• _What to work on_:
After checking the listing below, say how many of its lines contain the string "free". Only the number is needed.

• _Material to process_:
....

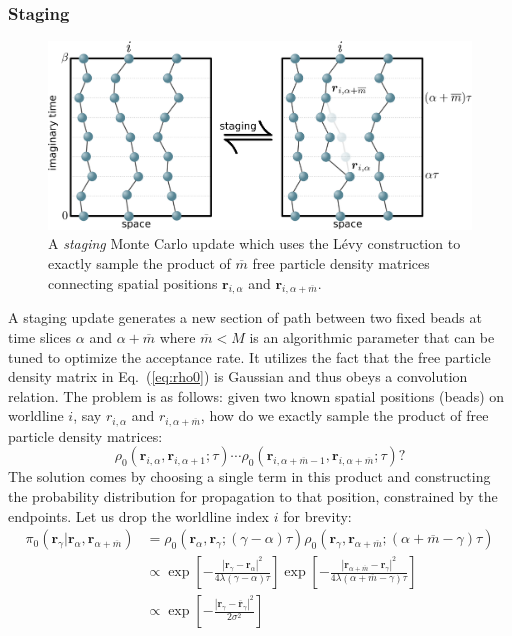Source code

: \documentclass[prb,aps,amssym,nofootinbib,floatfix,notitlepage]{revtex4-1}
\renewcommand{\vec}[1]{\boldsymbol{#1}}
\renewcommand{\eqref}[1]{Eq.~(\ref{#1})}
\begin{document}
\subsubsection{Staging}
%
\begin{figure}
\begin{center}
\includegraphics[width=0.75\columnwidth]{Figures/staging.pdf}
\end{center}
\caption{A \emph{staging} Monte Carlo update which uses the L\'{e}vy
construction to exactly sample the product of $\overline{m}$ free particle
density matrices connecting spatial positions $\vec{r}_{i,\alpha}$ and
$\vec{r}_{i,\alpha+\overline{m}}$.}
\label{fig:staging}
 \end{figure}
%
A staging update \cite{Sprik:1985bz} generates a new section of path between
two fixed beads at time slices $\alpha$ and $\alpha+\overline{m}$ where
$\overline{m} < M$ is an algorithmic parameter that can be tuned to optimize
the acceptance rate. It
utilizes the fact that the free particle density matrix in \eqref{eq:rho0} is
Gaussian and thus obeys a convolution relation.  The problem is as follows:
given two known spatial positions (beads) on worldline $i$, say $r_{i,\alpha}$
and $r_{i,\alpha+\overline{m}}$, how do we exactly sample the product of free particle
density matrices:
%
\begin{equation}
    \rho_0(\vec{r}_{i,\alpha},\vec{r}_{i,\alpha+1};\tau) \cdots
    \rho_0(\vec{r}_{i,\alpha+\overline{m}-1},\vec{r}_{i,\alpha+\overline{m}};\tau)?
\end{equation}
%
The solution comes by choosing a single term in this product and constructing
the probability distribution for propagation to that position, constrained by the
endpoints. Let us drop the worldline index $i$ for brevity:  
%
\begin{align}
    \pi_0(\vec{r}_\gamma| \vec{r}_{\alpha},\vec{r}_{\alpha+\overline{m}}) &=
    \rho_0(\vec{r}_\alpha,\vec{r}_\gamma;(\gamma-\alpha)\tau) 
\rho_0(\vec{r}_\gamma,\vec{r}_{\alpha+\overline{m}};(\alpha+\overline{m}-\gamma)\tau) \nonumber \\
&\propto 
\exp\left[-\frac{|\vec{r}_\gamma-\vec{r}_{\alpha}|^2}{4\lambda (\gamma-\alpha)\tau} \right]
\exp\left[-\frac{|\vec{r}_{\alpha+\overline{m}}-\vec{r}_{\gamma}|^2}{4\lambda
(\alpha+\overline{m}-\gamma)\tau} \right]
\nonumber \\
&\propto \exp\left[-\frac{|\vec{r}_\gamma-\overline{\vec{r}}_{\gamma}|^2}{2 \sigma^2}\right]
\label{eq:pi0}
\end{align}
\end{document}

....

• _Your solution_:
3